Basics Of Tea

Oolong Tea comes from the Camellia family and is native to China. When the British went to India, they imported tea from China and eventually developed their own strain of tea. Thus, all tea comes from the same family of plants and all teas are very closely related. The only difference between teas made from the Camellia plant is the degree of oxidation of the tea leaves. Oxidation is also known as fermention. However, no microorganisms are involved in this process. Instead, fermentation refers to the the browning of the leaves as they are bruised and exposed to air. The process if very similar to the browning of an apple when exposed to air. 

Oolong tea has long been made in China through a special process involving exposure to the air. What this does is spur chemical reactions between substances within tea. This process also gives the different types of tea their distinct flavor and color. oolong tea belongs between green tea and black tea in classification. Because it is neither full oxidized, nor left in its natural state, much skill is required to pick out a properly prepared batch of oolong tea. Oolong is truly a craft on par with winemaking.

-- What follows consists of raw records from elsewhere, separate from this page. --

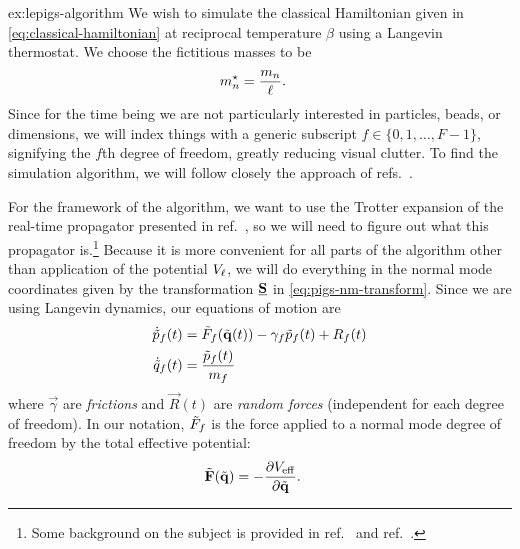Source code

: \begin{DefAnswer}{ex:lepigs-algorithm}
	We wish to simulate the classical Hamiltonian given in \vref{eq:classical-hamiltonian} at reciprocal temperature $\beta$ using a Langevin thermostat.
	We choose the fictitious masses to be
	\begin{align}
		{m}^\star_n
		&= \frac{m_n}{\ell}.
	\end{align}
	Since for the time being we are not particularly interested in particles, beads, or dimensions, we will index things with a generic subscript $f \in \{ 0, 1, \ldots, F - 1 \}$, signifying the $f$th degree of freedom, greatly reducing visual clutter.
	To find the simulation algorithm, we will follow closely the approach of refs.~\cite{bussi2007accurate,ceriotti2010efficient}.

	For the framework of the algorithm, we want to use the Trotter expansion of the real-time propagator presented in ref.~\cite{tuckerman1992reversible}, so we will need to figure out what this propagator is.\footnote{
		Some background on the subject is provided in ref.~\cite[44-50]{evans2008statistical} and ref.~\cite[31-35]{zwanzig2001nonequilibrium}.
	}
	Because it is more convenient for all parts of the algorithm other than application of the potential $V_\ell$, we will do everything in the normal mode coordinates given by the transformation $\underline{\bm{\mathbf{S}}}$ in \vref{eq:pigs-nm-transform}.
	Since we are using Langevin dynamics, our equations of motion are~\cite{kubo1966fluctuation}
	\begin{subequations} \label{eq:langevin-eom}
	\begin{align}
		\dot{\tilde{p}}_f(t)
		&= \tilde{F}_f(\tilde{\bm{\mathbf{q}}}(t)) - \gamma_f \tilde{p}_f(t) + R_f(t)
			\label{eq:langevin-eom-p} \\
		\dot{\tilde{q}}_f(t)
		&= \frac{\tilde{p}_f(t)}{m_f}
	\end{align}
	\end{subequations}
	where $\vec{\gamma}$ are \emph{frictions} and $\vec{R}(t)$ are \emph{random forces} (independent for each degree of freedom).
	In our notation, $\tilde{F}_f$ is the force applied to a normal mode degree of freedom by the total effective potential:
	\begin{align}
		\tilde{\bm{\mathbf{F}}}(\tilde{\bm{\mathbf{q}}})
		&= -\frac{\partial V_\mathrm{eff}}{\partial \tilde{\bm{\mathbf{q}}}}.
	\end{align}


\end{DefAnswer}
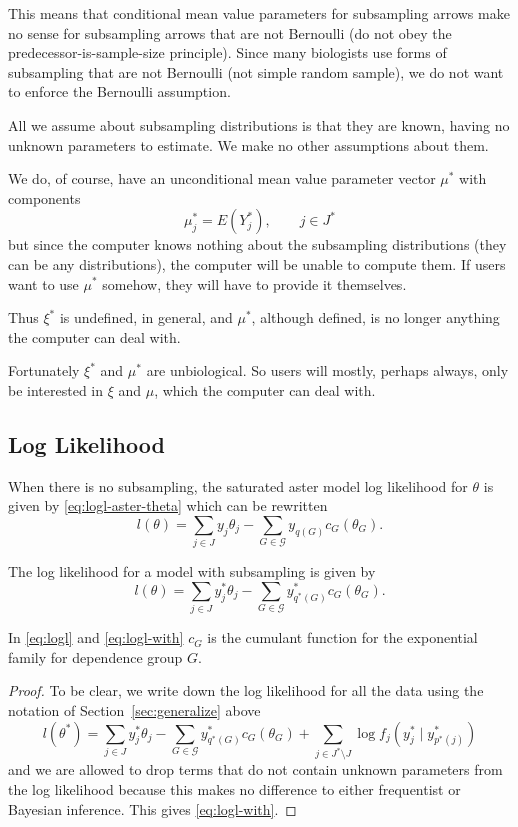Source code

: This means that conditional mean value parameters
for subsampling arrows make no sense for subsampling arrows that are not
Bernoulli (do not obey the predecessor-is-sample-size principle).
Since many biologists use forms of subsampling that are not Bernoulli
(not simple random sample), we do not want to enforce the Bernoulli
assumption.

All we assume about subsampling distributions is that they are known,
having no unknown parameters to estimate.
We make no other assumptions about them.

We do, of course, have an unconditional mean value parameter vector $\mu^*$
with components
\begin{equation} \label{eq:mu-star}
   \mu^*_j = E(Y^*_j), \qquad j \in J^*
\end{equation}
but since the computer knows nothing about the subsampling distributions
(they can be any distributions), the computer will be unable to compute
them.  If users want to use $\mu^*$ somehow, they will have to provide
it themselves.

Thus $\xi^*$ is undefined, in general, and $\mu^*$, although defined,
is no longer anything the computer can deal with.

Fortunately $\xi^*$ and $\mu^*$ are unbiological.  So users will mostly,
perhaps always, only be interested in $\xi$ and $\mu$, which the computer
can deal with.

\subsection{Log Likelihood}
\label{sec:logl}

When there is no subsampling, the saturated aster model log likelihood
for $\theta$ is given by \eqref{eq:logl-aster-theta} which can be rewritten
\begin{equation} \label{eq:logl}
   l(\theta)
   =
   \sum_{j \in J} y_j \theta_j
   - \sum_{G \in \mathcal{G}} y_{q(G)} c_G(\theta_G).
\end{equation}

\begin{theorem} \label{th:logl-theta}
The log likelihood for a model with subsampling is given by
\begin{equation} \label{eq:logl-with}
   l(\theta)
   =
   \sum_{j \in J} y^*_j \theta_j
   - \sum_{G \in \mathcal{G}} y^*_{q^*(G)} c_G(\theta_G).
\end{equation}
\end{theorem}
In \eqref{eq:logl} and \eqref{eq:logl-with}
$c_G$ is the cumulant function for the exponential family
for dependence group $G$.
\begin{proof}
To be clear, we write down the log likelihood for all the data
using the notation of Section~\ref{sec:generalize} above
$$
   l(\theta^*)
   =
   \sum_{j \in J} y_j^* \theta_j
   - \sum_{G \in \mathcal{G}} y_{q^*(G)}^* c_G(\theta_G)
   +
   \sum_{j \in J^* \setminus J} \log f_j(y_j^* \mid y_{p^*(j)}^*)
$$
and we are allowed to drop terms that do not contain unknown parameters from the
log likelihood because this makes no difference to either frequentist or
Bayesian inference.  This gives \eqref{eq:logl-with}.
\end{proof}

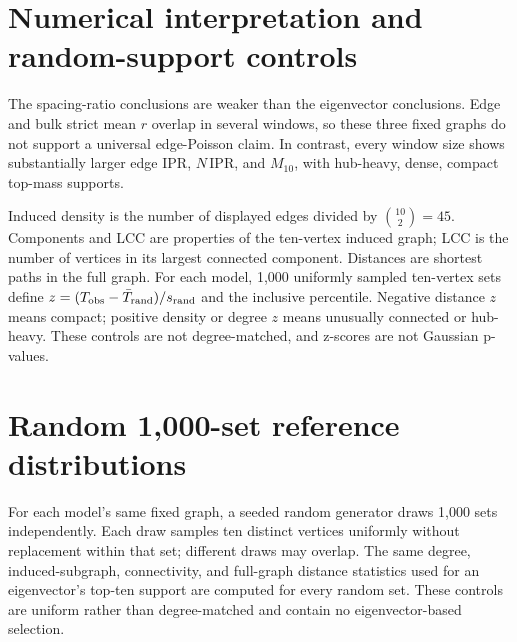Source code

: \documentclass[10pt,letterpaper]{article}
\begin{document}
\section{Numerical interpretation and random-support controls}
The spacing-ratio conclusions are weaker than the eigenvector conclusions. Edge and bulk strict mean $r$ overlap in several windows, so these three fixed graphs do not support a universal edge-Poisson claim. In contrast, every window size shows substantially larger edge IPR, $N\,\mathrm{IPR}$, and $M_{10}$, with hub-heavy, dense, compact top-mass supports.

Induced density is the number of displayed edges divided by $\binom{10}{2}=45$. Components and LCC are properties of the ten-vertex induced graph; LCC is the number of vertices in its largest connected component. Distances are shortest paths in the full graph. For each model, 1,000 uniformly sampled ten-vertex sets define $z=(T_{\rm obs}-\bar T_{\rm rand})/s_{\rm rand}$ and the inclusive percentile. Negative distance $z$ means compact; positive density or degree $z$ means unusually connected or hub-heavy. These controls are not degree-matched, and z-scores are not Gaussian p-values.
\begingroup\section{Random 1,000-set reference distributions}
For each model's same fixed graph, a seeded random generator draws 1,000 sets independently.
Each draw samples ten distinct vertices uniformly without replacement within that set; different
draws may overlap. The same degree, induced-subgraph, connectivity, and full-graph distance
statistics used for an eigenvector's top-ten support are computed for every random set. These
controls are uniform rather than degree-matched and contain no eigenvector-based selection.
\end{document}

To oxidize tea, manufactures harvest the tea leaves and hand roll the leaves to bruise them, exposing them to air for a period of time that requires artisan precision and experience. The leaves are then roasted in a pan coated with tea oil in order to lock in the flavor. Then, the leaves are dried and stored in a cool place for distribution.

The grade of oolong depends on the age of the tea plants and the portion of the plant from which the tea leaves are picked. The younger the leaves used for tea, the higher the grade.